Assignment.
Please give back, word for word, only the lines starting at the one containing "artifact_path: model" and ending at the one containing "The default mlFlow git" within the material below.

[Start of section]

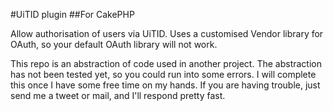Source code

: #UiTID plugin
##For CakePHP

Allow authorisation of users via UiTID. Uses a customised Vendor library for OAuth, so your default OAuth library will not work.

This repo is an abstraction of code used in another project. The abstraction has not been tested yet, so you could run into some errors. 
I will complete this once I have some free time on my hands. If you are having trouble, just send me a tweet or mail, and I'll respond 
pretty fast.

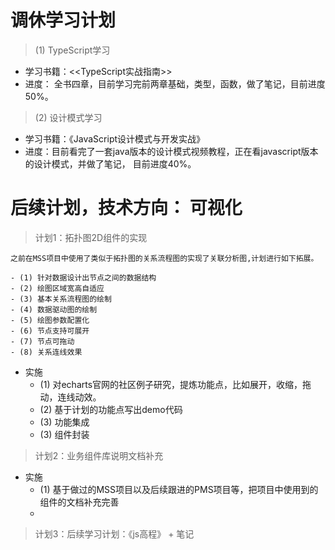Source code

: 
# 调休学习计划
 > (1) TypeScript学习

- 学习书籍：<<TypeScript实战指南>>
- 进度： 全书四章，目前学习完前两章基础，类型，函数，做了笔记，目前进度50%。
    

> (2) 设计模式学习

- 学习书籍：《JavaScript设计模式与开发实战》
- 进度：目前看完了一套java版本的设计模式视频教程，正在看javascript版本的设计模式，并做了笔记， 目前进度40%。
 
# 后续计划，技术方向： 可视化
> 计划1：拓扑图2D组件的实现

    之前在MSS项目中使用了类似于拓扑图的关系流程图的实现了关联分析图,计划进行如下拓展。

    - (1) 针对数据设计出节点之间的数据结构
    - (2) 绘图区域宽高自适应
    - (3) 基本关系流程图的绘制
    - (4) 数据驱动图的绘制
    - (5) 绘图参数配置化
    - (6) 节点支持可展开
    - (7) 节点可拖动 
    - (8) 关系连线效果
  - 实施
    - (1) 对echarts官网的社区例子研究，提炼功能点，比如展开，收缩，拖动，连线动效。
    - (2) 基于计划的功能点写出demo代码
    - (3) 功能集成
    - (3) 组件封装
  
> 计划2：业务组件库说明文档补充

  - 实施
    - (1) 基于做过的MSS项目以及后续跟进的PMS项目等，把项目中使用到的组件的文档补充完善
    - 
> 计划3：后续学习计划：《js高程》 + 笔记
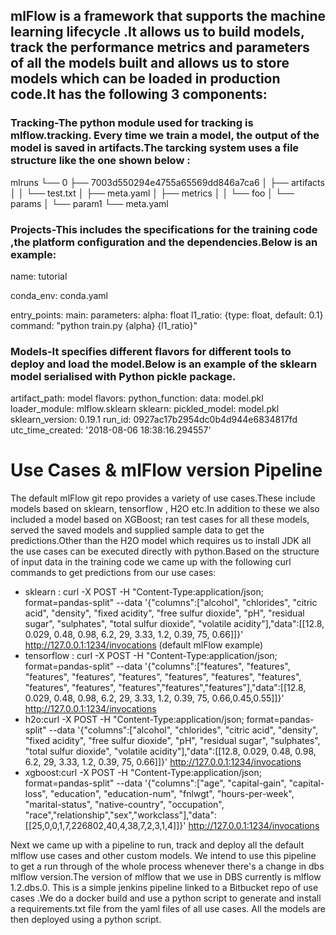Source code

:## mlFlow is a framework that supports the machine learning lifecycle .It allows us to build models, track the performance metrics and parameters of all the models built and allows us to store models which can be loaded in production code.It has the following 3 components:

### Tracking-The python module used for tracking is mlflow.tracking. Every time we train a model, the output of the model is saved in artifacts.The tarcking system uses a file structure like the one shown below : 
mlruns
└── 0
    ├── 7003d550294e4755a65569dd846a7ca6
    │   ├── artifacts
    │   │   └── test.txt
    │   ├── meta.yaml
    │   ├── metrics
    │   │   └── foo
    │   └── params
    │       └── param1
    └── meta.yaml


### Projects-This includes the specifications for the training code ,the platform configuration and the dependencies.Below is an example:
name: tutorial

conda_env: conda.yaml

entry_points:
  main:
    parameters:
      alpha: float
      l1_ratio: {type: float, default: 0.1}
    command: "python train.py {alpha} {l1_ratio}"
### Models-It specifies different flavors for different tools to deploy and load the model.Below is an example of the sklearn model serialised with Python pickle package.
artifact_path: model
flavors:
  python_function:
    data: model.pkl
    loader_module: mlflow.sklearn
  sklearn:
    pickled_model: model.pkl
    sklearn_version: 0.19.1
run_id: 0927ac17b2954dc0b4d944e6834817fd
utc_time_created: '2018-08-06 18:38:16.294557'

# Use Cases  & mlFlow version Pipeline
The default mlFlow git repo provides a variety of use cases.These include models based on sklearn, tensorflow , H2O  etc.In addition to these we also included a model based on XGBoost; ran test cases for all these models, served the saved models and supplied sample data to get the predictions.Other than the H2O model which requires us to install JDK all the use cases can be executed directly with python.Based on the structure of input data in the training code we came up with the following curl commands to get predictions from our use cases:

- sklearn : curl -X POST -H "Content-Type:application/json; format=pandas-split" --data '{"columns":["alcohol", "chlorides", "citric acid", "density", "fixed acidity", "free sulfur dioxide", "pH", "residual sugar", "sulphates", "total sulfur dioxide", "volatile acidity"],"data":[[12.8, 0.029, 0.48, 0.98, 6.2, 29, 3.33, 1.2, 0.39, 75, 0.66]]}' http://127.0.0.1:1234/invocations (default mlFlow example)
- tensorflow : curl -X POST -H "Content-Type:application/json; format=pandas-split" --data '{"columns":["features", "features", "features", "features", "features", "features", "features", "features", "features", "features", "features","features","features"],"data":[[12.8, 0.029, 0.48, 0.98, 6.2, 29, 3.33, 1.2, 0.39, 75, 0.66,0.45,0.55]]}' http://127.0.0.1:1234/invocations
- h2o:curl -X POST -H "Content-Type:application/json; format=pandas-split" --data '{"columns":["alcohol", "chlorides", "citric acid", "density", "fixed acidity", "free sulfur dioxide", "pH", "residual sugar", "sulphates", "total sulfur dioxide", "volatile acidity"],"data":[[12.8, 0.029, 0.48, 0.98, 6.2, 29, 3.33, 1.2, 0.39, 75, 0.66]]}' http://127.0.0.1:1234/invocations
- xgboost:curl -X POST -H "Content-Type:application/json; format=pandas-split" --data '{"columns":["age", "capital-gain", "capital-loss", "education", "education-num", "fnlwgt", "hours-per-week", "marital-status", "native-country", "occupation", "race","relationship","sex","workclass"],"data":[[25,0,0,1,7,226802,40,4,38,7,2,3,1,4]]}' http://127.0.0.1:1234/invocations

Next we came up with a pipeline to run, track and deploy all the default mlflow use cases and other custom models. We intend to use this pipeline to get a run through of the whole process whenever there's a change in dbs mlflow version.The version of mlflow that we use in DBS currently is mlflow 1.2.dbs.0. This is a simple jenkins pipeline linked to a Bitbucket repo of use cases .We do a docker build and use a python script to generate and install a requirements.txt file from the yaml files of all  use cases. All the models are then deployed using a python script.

[End of section]

Written answer.
artifact_path: model
flavors:
  python_function:
    data: model.pkl
    loader_module: mlflow.sklearn
  sklearn:
    pickled_model: model.pkl
    sklearn_version: 0.19.1
run_id: 0927ac17b2954dc0b4d944e6834817fd
utc_time_created: '2018-08-06 18:38:16.294557'

# Use Cases  & mlFlow version Pipeline
The default mlFlow git repo provides a variety of use cases.These include models based on sklearn, tensorflow , H2O  etc.In addition to these we also included a model based on XGBoost; ran test cases for all these models, served the saved models and supplied sample data to get the predictions.Other than the H2O model which requires us to install JDK all the use cases can be executed directly with python.Based on the structure of input data in the training code we came up with the following curl commands to get predictions from our use cases:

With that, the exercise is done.